Obviously, I think of the writer of novels and stories and plays as a moral agent. In my view, a fiction writer whose adherence is to literature is, necessarily, someone who thinks about moral problems: about what is just and unjust, what is better or worse, what is repulsive and admirable, what is lamentable and what inspires joy and approbation. This doesn't entail moralizing in any direct or crude sense.

Serious fiction writers think about moral problems practically. They tell stories. They narrate. They evoke our common humanity in narratives with which we can identify, even though the lives may be remote from our own. They stimulate our imagination. The stories they tell enlarge and complicate—and, therefore, improve—our sympathies. They educate our capacity for moral judgment.

When I say the fiction writer narrates, I mean that the story has a shape: a beginning, a middle (properly called a development) and an end or resolution. Every writer of fiction wants to tell many stories, but we know that we can't tell all the stories—certainly not simultaneously. We know we must pick one story, well, one central story: We have to be selective. The art of the writer is to find as much as one can in that story, in that sequence, in that time (the timeline of the story, in that space, the concrete geography of the story).

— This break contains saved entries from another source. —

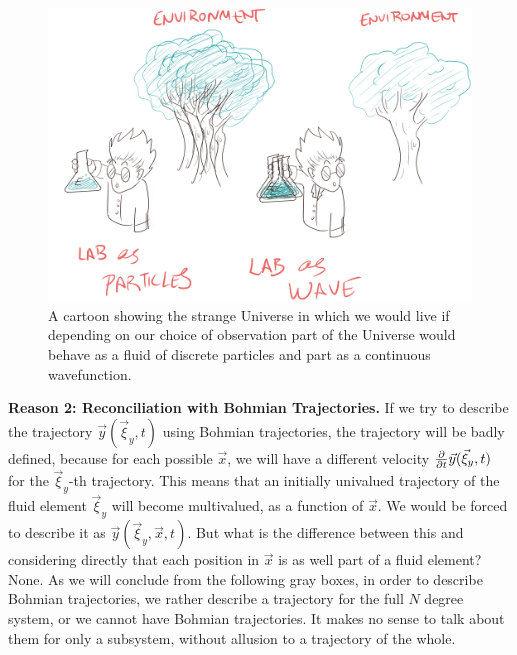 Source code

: \documentclass[11pt, a4paper]{article} %
\begin{document}
\begin{figure}[h!]
  \centering
    \includegraphics[width=0.64\linewidth]{labEnvironment.png}
  \caption{A cartoon showing the strange Universe in which we would live if depending on our choice of observation part of the Universe would behave as a fluid of discrete particles and part as a continuous wavefunction. }
  \label{fig:jocoso}
\end{figure}

{\bf Reason 2: Reconciliation with Bohmian Trajectories.} If we try to describe the trajectory $\vec{y}(\vec{\xi}_y,t)$ using Bohmian trajectories, the trajectory will be badly defined, because for each possible $\vec{x}$, we will have a different velocity $\pdv{}{t}\vec{y}(\vec{\xi}_y,t)$ for the $\vec{\xi}_y$-th trajectory. This means that an initially univalued trajectory of the fluid element $\vec{\xi}_y$ will become multivalued, as a function of $\vec{x}$. We would be forced to describe it as $\vec{y}(\vec{\xi}_y, \vec{x},t)$. But what is the difference between this and considering directly that each position in $\vec{x}$ is as well part of a fluid element? None. As we will conclude from the following gray boxes, in order to describe Bohmian trajectories, we rather describe a trajectory for the full $N$ degree system, or we cannot have Bohmian trajectories. It makes no sense to talk about them for only a subsystem, without allusion to a trajectory of the whole.
\vspace{0.2cm}
\end{document}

"There are so many stories to tell," muses the alter ego voice in the monologue that opens my novel, "In America." "There are so many stories to tell, it's hard to say why it's one rather than another, it must be because with this story you feel you can tell many stories, that there will be a necessity in it.... It has to be something like falling in love. Who ever explains why you chose this story hasn't explained much. A story, I mean a long story, a novel, is like an around-the-world-in-eighty days: you can barely recall the beginning when it comes to an end...."

To tell a story is to say: This is the important story. It is to reduce the spread and simultaneity of everything to something linear, a path.

To be a moral human being is to pay, be obliged to pay, certain kinds of attention.

When we make moral judgments, we are not just saying that this is better than that. Even more fundamentally, we are saying that this is more important than that. It is to order the overwhelming spread and simultaneity of everything, at the price of ignoring or turning our backs on most of what is happening in the world.

The nature of moral judgments depends on our capacity for paying attention—a capacity that, inevitably, has its limits, but whose limits can be stretched.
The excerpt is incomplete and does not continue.